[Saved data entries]
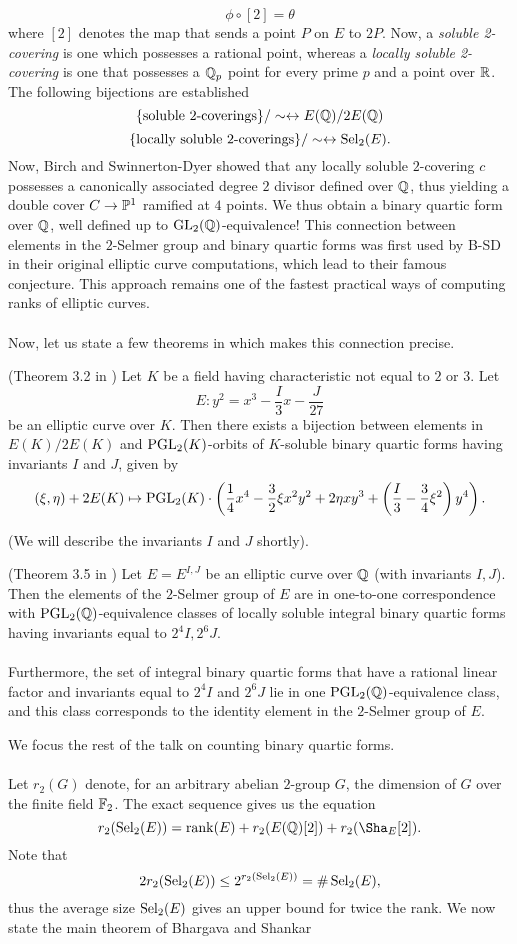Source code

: \documentclass[12pt,amsfont]{amsart}
\begin{document}
\[\phi \circ [2] = \theta\]
where $[2]$ denotes the map that sends a point $P$ on $E$ to $2P$. Now, a \emph{soluble 2-covering} is one which possesses a rational point, whereas a \emph{locally soluble 2-covering} is one that possesses a ${\mathbb Q}_p$ point for every prime $p$ and a point over ${\mathbb R}$. The following bijections are established
\[\{\text{soluble } 2 \text{-coverings} \}/\sim \leftrightarrow E({\mathbb Q})/2E({\mathbb Q}) \]
\[\{\text{locally soluble } 2 \text{-coverings} \} / \sim \leftrightarrow \operatorname{Sel}_2(E).\]
Now, Birch and Swinnerton-Dyer showed that any locally soluble $2$-covering $c$ possesses a canonically associated degree $2$ divisor defined over ${\mathbb Q}$, thus yielding a double cover $C \rightarrow \mathbb{P}^1$ ramified at $4$ points. We thus obtain a binary quartic form over ${\mathbb Q}$, well defined up to $\operatorname{GL}_2({\mathbb Q})$-equivalence! This connection between elements in the $2$-Selmer group and binary quartic forms was first used by B-SD in their original elliptic curve computations, which lead to their famous conjecture. This approach remains one of the fastest practical ways of computing ranks of elliptic curves. \\ \\
Now, let us state a few theorems in \cite{BS1} which makes this connection precise.
\begin{theorem} (Theorem 3.2 in \cite{BS1}) Let $K$ be a field having characteristic not equal to $2$ or $3$. Let 
\[E : y^2 = x^3 - \frac{I}{3} x - \frac{J}{27}\]
be an elliptic curve over $K$. Then there exists a bijection between elements in $E(K)/2E(K)$ and $\operatorname{PGL}_2(K)$-orbits of $K$-soluble binary quartic forms having invariants $I$ and $J$, given by
\[(\xi, \eta) + 2 E(K) \mapsto \operatorname{PGL}_2(K) \cdot \left(\frac{1}{4} x^4 - \frac{3}{2} \xi x^2 y^2 + 2 \eta xy^3 + \left(\frac{I}{3} - \frac{3}{4} \xi^2\right) y^4 \right).\]
\end{theorem}
(We will describe the invariants $I$ and $J$ shortly). 
\begin{theorem} (Theorem 3.5 in \cite{BS1}) Let $E = E^{I,J}$ be an elliptic curve over ${\mathbb Q}$ (with invariants $I,J$). Then the elements of the $2$-Selmer group of $E$ are in one-to-one correspondence with $\operatorname{PGL}_2({\mathbb Q})$-equivalence classes of locally soluble integral binary quartic forms having invariants equal to $2^4 I, 2^6 J$. \\ \\
Furthermore, the set of integral binary quartic forms that have a rational linear factor and invariants equal to $2^4 I$ and $2^6 J$ lie in one $\operatorname{PGL}_2({\mathbb Q})$-equivalence class, and this class corresponds to the identity element in the $2$-Selmer group of $E$. 
\end{theorem}
We focus the rest of the talk on counting binary quartic forms. \\ \\
Let $r_2(G)$ denote, for an arbitrary abelian $2$-group $G$, the dimension of $G$ over the finite field ${\mathbb F}_2$. The exact sequence gives us the equation
\[r_2(\Sel_2(E)) = \rank(E) + r_2(E(\bQ)[2]) + r_2(\Sha_E[2]).\]
Note that
\[2r_2(\operatorname{Sel}_2(E)) \leq 2^{r_2(\operatorname{Sel}_2(E))} = \# \operatorname{Sel}_2(E),\]
thus the average size $\operatorname{Sel}_2(E)$ gives an upper bound for twice the rank. We now state the main theorem of Bhargava and Shankar
\end{document}
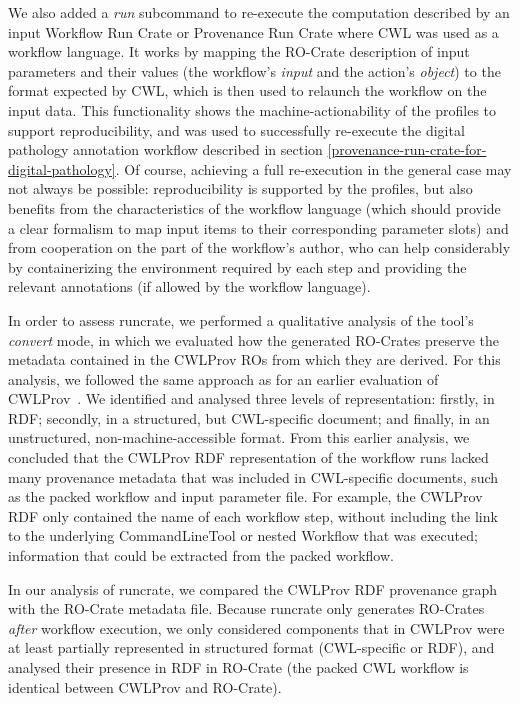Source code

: \documentclass[10pt,letterpaper]{article}
\begin{document}
We also added a \emph{run} subcommand to re-execute the computation described by an input Workflow Run Crate or Provenance Run Crate where CWL was used as a workflow language.
It works by mapping the RO-Crate description of input parameters and their values (the workflow's
\emph{input} and the action's \emph{object}) to the format expected by CWL, which is then used to relaunch the workflow on the input data.
This functionality shows the machine-actionability of the profiles to support reproducibility, and was used to successfully re-execute the digital pathology annotation workflow described in section \ref{provenance-run-crate-for-digital-pathology}.
Of course, achieving a full re-execution in the general case may not always be possible: reproducibility is supported by the profiles, but also benefits from the characteristics of the workflow language (which should provide a clear formalism to map input items to their corresponding parameter slots) and from cooperation on the part of the workflow's author, who can help considerably by containerizing the environment required by each step and providing the relevant annotations (if allowed by the workflow language).

In order to assess runcrate, we performed a qualitative analysis of the tool's \emph{convert} mode, in which we evaluated how the generated RO-Crates preserve the metadata contained in the CWLProv ROs from which they are derived.
For this analysis, we followed the same approach as for an earlier evaluation of CWLProv~\cite{De Wit 2022}.
We identified and analysed three levels of representation:
firstly, in RDF; secondly, in a structured, but CWL-specific document;
and finally, in an unstructured, non-machine-accessible format.
From this earlier analysis, we concluded that the CWLProv RDF representation of the workflow runs lacked many provenance metadata that was included in CWL-specific documents, such as the packed workflow and input parameter file.
For example, the CWLProv RDF only contained the name of each workflow step, without including the link to the underlying CommandLineTool or nested Workflow that was executed; information that could be extracted from the packed workflow.

In our analysis of runcrate, we compared the CWLProv RDF provenance graph with the RO-Crate metadata file.
Because runcrate only generates RO-Crates \emph{after} workflow execution, we only considered components that in CWLProv were at least partially represented in structured format (CWL-specific or RDF), and analysed their presence in RDF in RO-Crate (the packed CWL workflow is identical between CWLProv and RO-Crate).
\end{document}

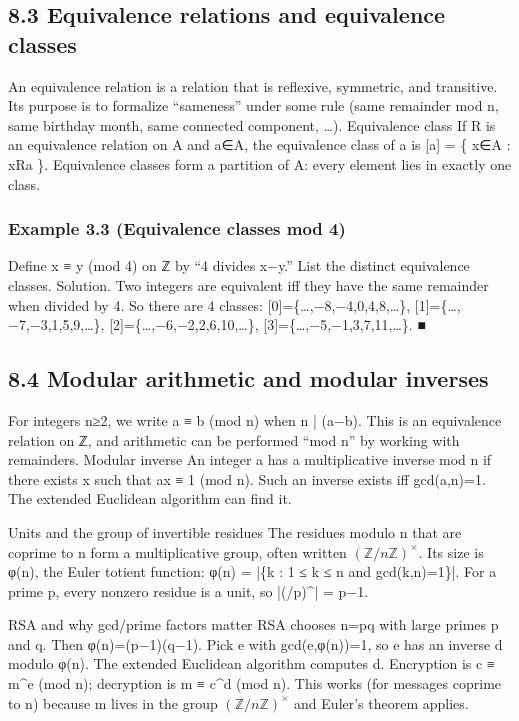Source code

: \documentclass[11pt]{article}
\begin{document}
\subsection{8.3 Equivalence relations and equivalence classes}
An equivalence relation is a relation that is reflexive, symmetric, and transitive. Its
purpose is to formalize “sameness” under some rule (same remainder mod n, same
birthday month, same connected component, …).
Equivalence class
If R is an equivalence relation on A and a∈A, the equivalence class of a is [a] = \{
x∈A : xRa \}.
Equivalence classes form a partition of A: every element lies in exactly one class.
\subsubsection*{Example 3.3 (Equivalence classes mod 4)}
Define x ≡ y (mod 4) on ℤ by “4 divides x−y.” List the distinct equivalence classes.
Solution. Two integers are equivalent iff they have the same remainder when
divided by 4.
So there are 4 classes: [0]=\{…,−8,−4,0,4,8,…\}, [1]=\{…,−7,−3,1,5,9,…\},
[2]=\{…,−6,−2,2,6,10,…\}, [3]=\{…,−5,−1,3,7,11,…\}. ■
\subsection{8.4 Modular arithmetic and modular inverses}
For integers n≥2, we write a ≡ b (mod n) when n | (a−b). This is an equivalence relation
on ℤ, and arithmetic can be performed “mod n” by working with remainders.
Modular inverse
An integer a has a multiplicative inverse mod n if there exists x such that ax ≡ 1
(mod n).
Such an inverse exists iff gcd(a,n)=1. The extended Euclidean algorithm can find it.

Units and the group of invertible residues
The residues modulo n that are coprime to n form a multiplicative group, often written
$(\mathbb{Z}/n\mathbb{Z})^\times$. Its size is φ(n), the Euler totient function:
φ(n) = |\{k : 1 ≤ k ≤ n and gcd(k,n)=1\}|.
For a prime p, every nonzero residue is a unit, so |(/p)^\times| = p−1.

RSA and why gcd/prime factors matter
RSA chooses n=pq with large primes p and q. Then φ(n)=(p−1)(q−1).
Pick e with gcd(e,φ(n))=1, so e has an inverse d modulo φ(n). The extended Euclidean
algorithm computes d. Encryption is c ≡ m\textasciicircum{}e (mod n); decryption is
m ≡ c\textasciicircum{}d (mod n). This works (for messages coprime to n) because
m lives in the group $(\mathbb{Z}/n\mathbb{Z})^\times$ and Euler’s theorem applies.
\end{document}
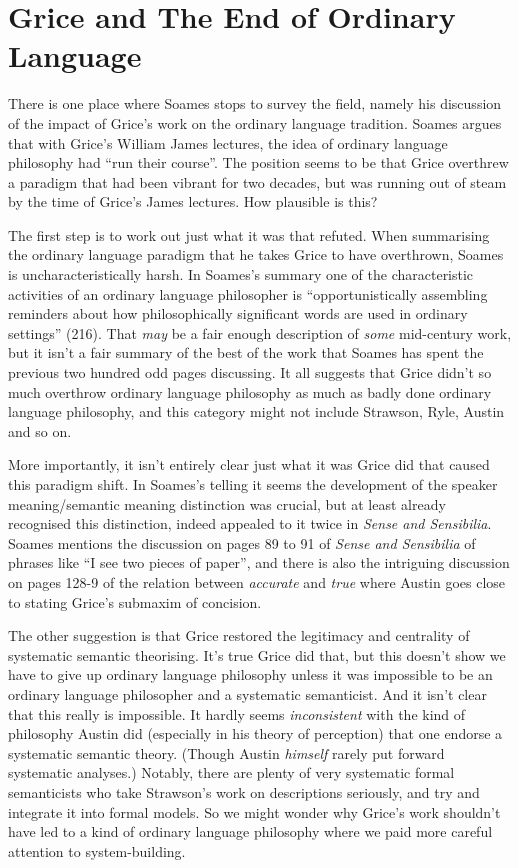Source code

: \section{Grice and The End of Ordinary Language}

There is one place where Soames stops to survey the field, namely his discussion of the impact of Grice's work on the ordinary language tradition. Soames argues that with Grice's William James lectures, the idea of ordinary language philosophy had ``run their course''. The position seems to be that Grice overthrew a paradigm that had been vibrant for two decades, but was running out of steam by the time of Grice's James lectures. How plausible is this?

The first step is to work out just what it was that \citeauthor{Grice1989} refuted. When summarising the ordinary language paradigm that he takes Grice to have overthrown, Soames is uncharacteristically harsh. In Soames's summary one of the characteristic activities of an ordinary language philosopher is ``opportunistically assembling reminders about how philosophically significant words are used in ordinary settings'' (216). That \textit{may} be a fair enough description of \textit{some} mid-century work, but it isn't a fair summary of the best of the work that Soames has spent the previous two hundred odd pages discussing. It all suggests that Grice didn't so much overthrow ordinary language philosophy as much as badly done ordinary language philosophy, and this category might not include Strawson, Ryle, Austin and so on. 

More importantly, it isn't entirely clear just what it was Grice did that caused this paradigm shift. In Soames's telling it seems the development of the speaker meaning\slash sem\-antic meaning distinction was crucial, but \citeauthor{Austin1962} at least already recognised this distinction, indeed appealed to it twice in \textit{Sense and Sensibilia}. Soames mentions the discussion on pages 89 to 91 of \textit{Sense and Sensibilia} of phrases like ``I see two pieces of paper'', and there is also the intriguing discussion on pages 128-9 of the relation between \textit{accurate} and \textit{true} where Austin goes close to stating Grice's submaxim of concision. 

The other suggestion is that Grice restored the legitimacy and centrality of systematic semantic theorising. It's true Grice did that, but this doesn't show we have to give up ordinary language philosophy unless it was impossible to be an ordinary language philosopher and a systematic semanticist. And it isn't clear that this really is impossible. It hardly seems \textit{inconsistent} with the kind of philosophy Austin did (especially in his theory of perception) that one endorse a systematic semantic theory. (Though Austin \textit{himself} rarely put forward systematic analyses.) Notably, there are plenty of very systematic formal semanticists who take Strawson's work on descriptions seriously, and try and integrate it into formal models. So we might wonder why Grice's work shouldn't have led to a kind of ordinary language philosophy where we paid more careful attention to system-building.

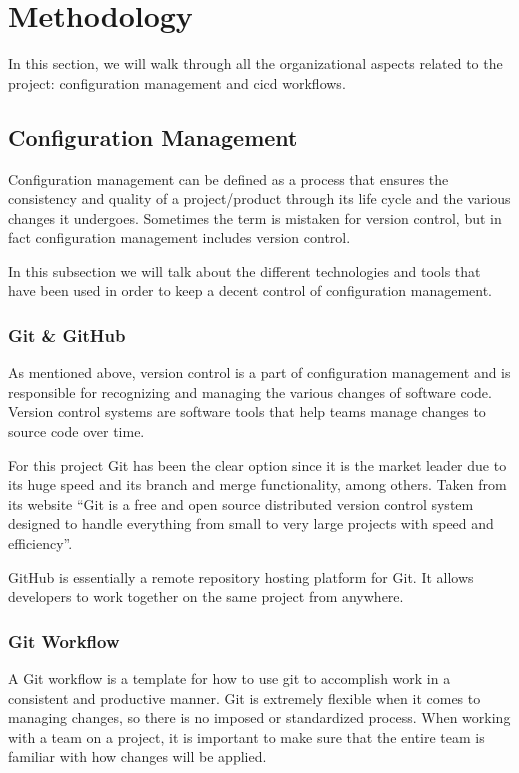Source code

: \chapter{Methodology}
\label{mt:methodology}

In this section, we will walk through all the organizational aspects related to the project: configuration management and \gls{cicd} workflows.

\section{Configuration Management}

Configuration management can be defined as a process that ensures the consistency and quality of a project/product through its life cycle and the various changes it undergoes. Sometimes the term is mistaken for version control, but in fact configuration management includes version control.

In this subsection we will talk about the different technologies and tools that have been used in order to keep a decent control of configuration management.

\subsection{Git \& GitHub}

As mentioned above, version control is a part of configuration management and is responsible for recognizing and managing the various changes of software code. Version control systems are software tools that help teams manage changes to source code over time. 

For this project Git has been the clear option since it is the market leader due to its huge speed and its branch and merge functionality, among others. Taken from its website \enquote{Git is a free and open source distributed version control system designed to handle everything from small to very large projects with speed and efficiency}.

GitHub is essentially a remote repository hosting platform for Git. It allows developers to work together on the same project from anywhere.

\subsection{Git Workflow}

A Git workflow is a template for how to use git to accomplish work in a consistent and productive manner. Git is extremely flexible when it comes to managing changes, so there is no imposed or standardized process. When working with a team on a project, it is important to make sure that the entire team is familiar with how changes will be applied. 

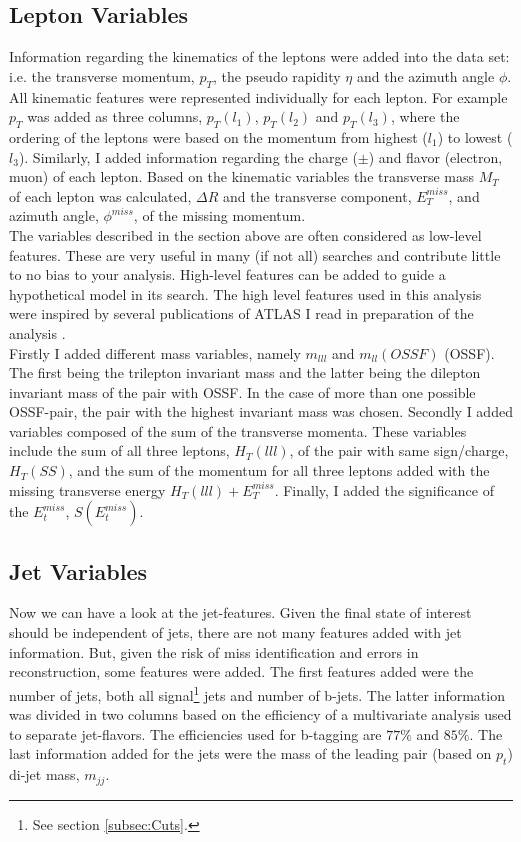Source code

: \subsection{Lepton Variables}\label{subsec:LepSel}
Information regarding the kinematics of the leptons were added into the data set: i.e. the transverse momentum, $p_T$, the pseudo 
rapidity $\eta$ and the azimuth angle $\phi$. All kinematic features were represented individually for each lepton. For example $p_T$
was added as three columns, $p_T(l_1)$, $p_T(l_2)$ and $p_T(l_3)$, where the ordering of the leptons were based on the momentum from highest ($l_1$) to lowest ($l_3$).
Similarly, I added information regarding the charge ($\pm$) and flavor (electron, muon) of each lepton. Based on the kinematic variables
the transverse mass $M_T$ of each lepton was calculated, $\Delta R$ and the transverse component, $E_T^{miss}$, and azimuth angle, $\phi^{miss}$,
of the missing momentum.
\\
The variables described in the section above are often considered as low-level features. These are very useful in many (if not all)
searches and contribute little to no bias to your analysis. High-level features can be added to guide a hypothetical model 
in its search. The high level features used in this analysis were inspired by several publications of \ac{ATLAS} I read in 
preparation of the analysis \cite{franchini_search_2019, atlas_search_2021}. 
\\
Firstly I added different mass variables, namely $m_{lll}$ and $m_{ll}(OSSF)$ (\ac{OSSF}). The first being the trilepton invariant mass 
and the latter being the dilepton invariant mass of the pair with \ac{OSSF}. In the case of more than one possible \ac{OSSF}-pair,
the pair with the highest invariant mass was chosen. Secondly I added variables composed of the sum of the transverse momenta.
These variables include the sum of all three leptons, $H_T(lll)$, of the pair with same sign/charge, $H_T(SS)$, and the sum of the momentum
for all three leptons added with the missing transverse energy $H_T(lll) + E_T^{miss}$. Finally, I added the significance of the
$E_t^{miss}$, $S(E_t^{miss})$.
\subsection{Jet Variables}\label{subsec:JetSel}
Now we can have a look at the jet-features. Given the final state of interest should be independent of jets, there are not many
features added with jet information. But, given the risk of miss identification and errors in reconstruction, some features were 
added. The first features added were the number of jets, both all signal\footnote{See section \ref{subsec:Cuts}.} jets and number of b-jets.
The latter information was divided in two columns based on the efficiency of a multivariate analysis used to separate jet-flavors.
The efficiencies used for b-tagging are $77\%$ and $85\%$. The last information added for the jets were the mass of the leading pair 
(based on $p_t$) di-jet mass, $m_{jj}$.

▶ **Task prompt**:
Instructions for the copy: start at the first entry, stop after the line containing "to $2^4 I, 2^6 J$. \\ \\", keep every line exact, and drop the pictures.

▶ **Task output**:
Source code

: \documentclass[12pt,amsfont]{amsart}
\begin{document}
\[\phi \circ [2] = \theta\]
where $[2]$ denotes the map that sends a point $P$ on $E$ to $2P$. Now, a \emph{soluble 2-covering} is one which possesses a rational point, whereas a \emph{locally soluble 2-covering} is one that possesses a ${\mathbb Q}_p$ point for every prime $p$ and a point over ${\mathbb R}$. The following bijections are established
\[\{\text{soluble } 2 \text{-coverings} \}/\sim \leftrightarrow E({\mathbb Q})/2E({\mathbb Q}) \]
\[\{\text{locally soluble } 2 \text{-coverings} \} / \sim \leftrightarrow \operatorname{Sel}_2(E).\]
Now, Birch and Swinnerton-Dyer showed that any locally soluble $2$-covering $c$ possesses a canonically associated degree $2$ divisor defined over ${\mathbb Q}$, thus yielding a double cover $C \rightarrow \mathbb{P}^1$ ramified at $4$ points. We thus obtain a binary quartic form over ${\mathbb Q}$, well defined up to $\operatorname{GL}_2({\mathbb Q})$-equivalence! This connection between elements in the $2$-Selmer group and binary quartic forms was first used by B-SD in their original elliptic curve computations, which lead to their famous conjecture. This approach remains one of the fastest practical ways of computing ranks of elliptic curves. \\ \\
Now, let us state a few theorems in \cite{BS1} which makes this connection precise.
\begin{theorem} (Theorem 3.2 in \cite{BS1}) Let $K$ be a field having characteristic not equal to $2$ or $3$. Let 
\[E : y^2 = x^3 - \frac{I}{3} x - \frac{J}{27}\]
be an elliptic curve over $K$. Then there exists a bijection between elements in $E(K)/2E(K)$ and $\operatorname{PGL}_2(K)$-orbits of $K$-soluble binary quartic forms having invariants $I$ and $J$, given by
\[(\xi, \eta) + 2 E(K) \mapsto \operatorname{PGL}_2(K) \cdot \left(\frac{1}{4} x^4 - \frac{3}{2} \xi x^2 y^2 + 2 \eta xy^3 + \left(\frac{I}{3} - \frac{3}{4} \xi^2\right) y^4 \right).\]
\end{theorem}
(We will describe the invariants $I$ and $J$ shortly). 
\begin{theorem} (Theorem 3.5 in \cite{BS1}) Let $E = E^{I,J}$ be an elliptic curve over ${\mathbb Q}$ (with invariants $I,J$). Then the elements of the $2$-Selmer group of $E$ are in one-to-one correspondence with $\operatorname{PGL}_2({\mathbb Q})$-equivalence classes of locally soluble integral binary quartic forms having invariants equal to $2^4 I, 2^6 J$. \\ \\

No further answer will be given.